The report, produced by the department’s office of inspector general, found that between April and June the so-called Islamic State consolidated its power in Iraq and mounted a resurgence in Syria.

Trump announced in December that the U.S. would soon reduce its fighting force in Syria, surprising allies and prompting the departure of then-Defense Secretary James Mattis.

“We have defeated ISIS in Syria, my only reason for being there during the Trump Presidency,” he wrote in a post on Twitter announcing the decision.

“I defeated 100% [of the] caliphate,” Trump said during an interview with C-SPAN last month. “That doesn’t mean ISIS doesn’t go running around bombing a store and doing what they do, because they’re stone cold crazy, but we’ve done a great job.”

But the report, which largely summarizes the views of the U.S. military force overseeing operations against ISIS, says that the group remains a threat in Iraq and Syria despite the loss of its final stronghold in Syria earlier this year.

The report says that ISIS retains between 14,000 and 18,000 members in Iraq and Syria, including about 3,000 foreign fighters. It also retains an extensive, global social media operation to recruit fighters.

In both countries, ISIS fighters carried out targeted assassinations, ambushes, suicide bombings in public places, and set fire to fields of crops, the report said.

The White House did not respond to a request for comment.

The insurgency did not carry out conventional attacks or attempt to take back territory, the report said, instead it sought to wreak havoc and decrease support for government institutions.

In Syria, it also began to reestablish “illicit fundraising capabilities” which the report likened to “taxes” on residents and businesses where it operates, the inspector general found. In Iraq, it was able to establish logistics nodes for coordinating attacks, bolstered by fighters who arrived from Syria following their final territorial defeat in March.

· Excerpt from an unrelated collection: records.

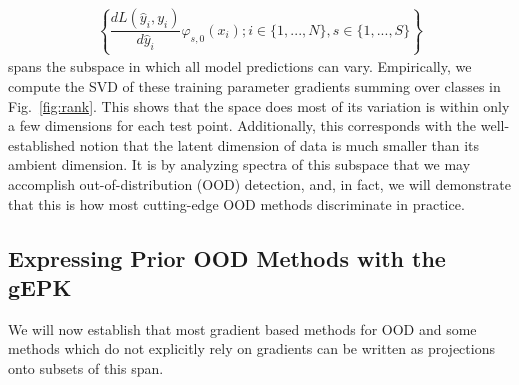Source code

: \begin{align}
    \left\{\dfrac{dL(\hat y_i, y_i)}{d\hat y_i} \varphi_{s, 0}(x_i); i \in \{1,...,N\}, s \in \{1,...,S\}\right\}
\end{align}
spans the subspace in which all model predictions can vary. Empirically, we compute the SVD of these training parameter gradients summing over classes in Fig.~\ref{fig:rank}. This shows that the space does most of its variation is within only a few dimensions for each test point. Additionally, this corresponds with the well-established notion that the latent dimension of data is much smaller than its ambient dimension. It is by analyzing spectra of this subspace that we may accomplish out-of-distribution (OOD) detection, and, in fact, we will demonstrate that this is how most cutting-edge OOD methods discriminate in practice. 

\subsection{Expressing Prior OOD Methods with the gEPK}

 We will now establish that most gradient based methods for OOD and some methods which do not explicitly rely on gradients can be written as projections onto subsets of this span.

The group is strongest in the Dayr az Zawr province, parts of Raqqah province, and Homs province near Palmyra, the report said.

The report states the drawdown left U.S.-backed Syrian forces ill-prepared to develop trust with local communities and develop human-based intelligence “necessary to confront ISIS resurgent cells and insurgent capabilities in Syria.”

“Despite losing its territorial ‘caliphate,’ the Islamic State in Iraq and Syria (ISIS) solidified its insurgent capabilities in Iraq and was resurging in Syria this quarter,” the report says.

In one massive camp in Syria, Al Hol, the absence of U.S. troops has left Syrian partners without the ability to provide more than minimal security, leading to the “uncontested conditions to spread of ISIS ideology.”

“ISIS is likely exploiting the lack of security to enlist new members and re-engage members who have left the battlefield,” the report says.

The withdrawal also limited the U.S. capacity to track the humanitarian situation at the camp, which is home to 70,000 people, two-thirds of which the International Committee of the Red Cross estimates are children.

The United Nations estimates that 11,000 residents of the camp are relatives of ISIS fighters, and the U.S. military estimates that as many as 45,000 are ISIS supporters.

In the coming months, the U.N. estimates that upwards of 30,000 Iraqi residents at al Hol, primarily women and children, will return to Iraq.

Neither the Department of Defense nor the Department of State responded to a request for comment.

Secretary of State Mike Pompeo said Wednesday he had not read the report, the Wall Street Journal reported, but noted that the administration “is incredibly mindful of the success we’ve had versus ISIS, and the challenge that it continues to present to the world.”